Problem to work on: Return all entries precisely as they stand, without the images.

(Document images with source code)
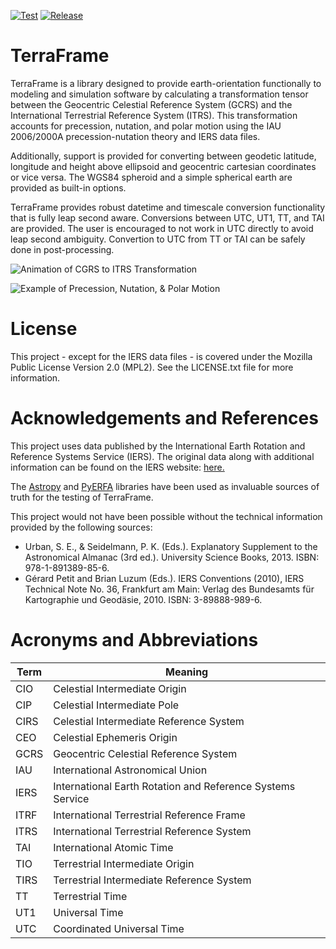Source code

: [![Test](https://github.com/cmorrison31/TerraFrame/actions/workflows/test.yml/badge.svg)](https://github.com/cmorrison31/TerraFrame/actions/workflows/test.yml)
[![Release](https://github.com/cmorrison31/TerraFrame/actions/workflows/release.yml/badge.svg)](https://github.com/cmorrison31/TerraFrame/actions/workflows/release.yml)

# TerraFrame

TerraFrame is a library designed to provide earth-orientation functionally to
modeling and simulation software by calculating a transformation 
tensor between the Geocentric Celestial Reference System (GCRS) and the 
International Terrestrial Reference System (ITRS). This transformation accounts for 
precession, nutation, and polar motion using the IAU 2006/2000A 
precession-nutation theory and IERS data files.  

Additionally, support is provided for converting between geodetic latitude, 
longitude and height above ellipsoid and geocentric cartesian coordinates or 
vice versa. The WGS84 spheroid and a simple spherical earth are provided as 
built-in options.

TerraFrame provides robust datetime and timescale conversion functionality that
is fully leap second aware. Conversions between UTC, UT1, TT, and TAI are
provided. The user is encouraged to not work in UTC directly to avoid
leap second ambiguity. Convertion to UTC from TT or TAI can be safely done
in post-processing.

![Animation of CGRS to ITRS Transformation](https://raw.githubusercontent.com/cmorrison31/TerraFrame/main/Animations/GCRS_to_ITRS.gif)

![Example of Precession, Nutation, & Polar Motion](https://raw.githubusercontent.com/cmorrison31/TerraFrame/main/Animations/Earth%20Motion%20Example.gif)

# License

This project - except for the IERS data files - is covered under the Mozilla
Public License Version 2.0 (MPL2). See the LICENSE.txt file for more
information.

# Acknowledgements and References

This project uses data published by the International Earth Rotation and
Reference Systems Service (IERS). The original data along with additional
information can be found on the IERS website:
[here.](https://www.iers.org/IERS/EN/DataProducts/EarthOrientationData/eop.html)

The [Astropy](https://www.astropy.org/) and
[PyERFA](https://pypi.org/project/pyerfa/) libraries have been used as
invaluable sources of truth for the testing of TerraFrame.

This project would not have been possible without the technical information
provided by the following sources:

- Urban, S. E., & Seidelmann, P. K. (Eds.). Explanatory Supplement to the
  Astronomical Almanac (3rd ed.). University Science Books, 2013. ISBN:
  978-1-891389-85-6.
- Gérard Petit and Brian Luzum (Eds.). IERS Conventions (2010), IERS Technical
  Note No. 36, Frankfurt am Main: Verlag des Bundesamts für Kartographie und
  Geodäsie, 2010. ISBN: 3-89888-989-6.

# Acronyms and Abbreviations

| Term | Meaning                                                    |
|------|------------------------------------------------------------|
| CIO  | Celestial Intermediate Origin                              |
| CIP  | Celestial Intermediate Pole                                |
| CIRS | Celestial Intermediate Reference System                    |
| CEO  | Celestial Ephemeris Origin                                 |
| GCRS | Geocentric Celestial Reference System                      |
| IAU  | International Astronomical Union                           |
| IERS | International Earth Rotation and Reference Systems Service |
| ITRF | International Terrestrial Reference Frame                  |
| ITRS | International Terrestrial Reference System                 |
| TAI  | International Atomic Time                                  |
| TIO  | Terrestrial Intermediate Origin                            |
| TIRS | Terrestrial Intermediate Reference System                  |
| TT   | Terrestrial Time                                           |
| UT1  | Universal Time                                             |
| UTC  | Coordinated Universal Time                                 |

Exercise solution:
Source code

: [![Test](https://github.com/cmorrison31/TerraFrame/actions/workflows/test.yml/badge.svg)](https://github.com/cmorrison31/TerraFrame/actions/workflows/test.yml)
[![Release](https://github.com/cmorrison31/TerraFrame/actions/workflows/release.yml/badge.svg)](https://github.com/cmorrison31/TerraFrame/actions/workflows/release.yml)

# TerraFrame

TerraFrame is a library designed to provide earth-orientation functionally to
modeling and simulation software by calculating a transformation 
tensor between the Geocentric Celestial Reference System (GCRS) and the 
International Terrestrial Reference System (ITRS). This transformation accounts for 
precession, nutation, and polar motion using the IAU 2006/2000A 
precession-nutation theory and IERS data files.  

Additionally, support is provided for converting between geodetic latitude, 
longitude and height above ellipsoid and geocentric cartesian coordinates or 
vice versa. The WGS84 spheroid and a simple spherical earth are provided as 
built-in options.

TerraFrame provides robust datetime and timescale conversion functionality that
is fully leap second aware. Conversions between UTC, UT1, TT, and TAI are
provided. The user is encouraged to not work in UTC directly to avoid
leap second ambiguity. Convertion to UTC from TT or TAI can be safely done
in post-processing.

![Animation of CGRS to ITRS Transformation](https://raw.githubusercontent.com/cmorrison31/TerraFrame/main/Animations/GCRS_to_ITRS.gif)

![Example of Precession, Nutation, & Polar Motion](https://raw.githubusercontent.com/cmorrison31/TerraFrame/main/Animations/Earth%20Motion%20Example.gif)

# License

This project - except for the IERS data files - is covered under the Mozilla
Public License Version 2.0 (MPL2). See the LICENSE.txt file for more
information.

# Acknowledgements and References

This project uses data published by the International Earth Rotation and
Reference Systems Service (IERS). The original data along with additional
information can be found on the IERS website:
[here.](https://www.iers.org/IERS/EN/DataProducts/EarthOrientationData/eop.html)

The [Astropy](https://www.astropy.org/) and
[PyERFA](https://pypi.org/project/pyerfa/) libraries have been used as
invaluable sources of truth for the testing of TerraFrame.

This project would not have been possible without the technical information
provided by the following sources:

- Urban, S. E., & Seidelmann, P. K. (Eds.). Explanatory Supplement to the
  Astronomical Almanac (3rd ed.). University Science Books, 2013. ISBN:
  978-1-891389-85-6.
- Gérard Petit and Brian Luzum (Eds.). IERS Conventions (2010), IERS Technical
  Note No. 36, Frankfurt am Main: Verlag des Bundesamts für Kartographie und
  Geodäsie, 2010. ISBN: 3-89888-989-6.

# Acronyms and Abbreviations

| Term | Meaning                                                    |
|------|------------------------------------------------------------|
| CIO  | Celestial Intermediate Origin                              |
| CIP  | Celestial Intermediate Pole                                |
| CIRS | Celestial Intermediate Reference System                    |
| CEO  | Celestial Ephemeris Origin                                 |
| GCRS | Geocentric Celestial Reference System                      |
| IAU  | International Astronomical Union                           |
| IERS | International Earth Rotation and Reference Systems Service |
| ITRF | International Terrestrial Reference Frame                  |
| ITRS | International Terrestrial Reference System                 |
| TAI  | International Atomic Time                                  |
| TIO  | Terrestrial Intermediate Origin                            |
| TIRS | Terrestrial Intermediate Reference System                  |
| TT   | Terrestrial Time                                           |
| UT1  | Universal Time                                             |
| UTC  | Coordinated Universal Time                                 |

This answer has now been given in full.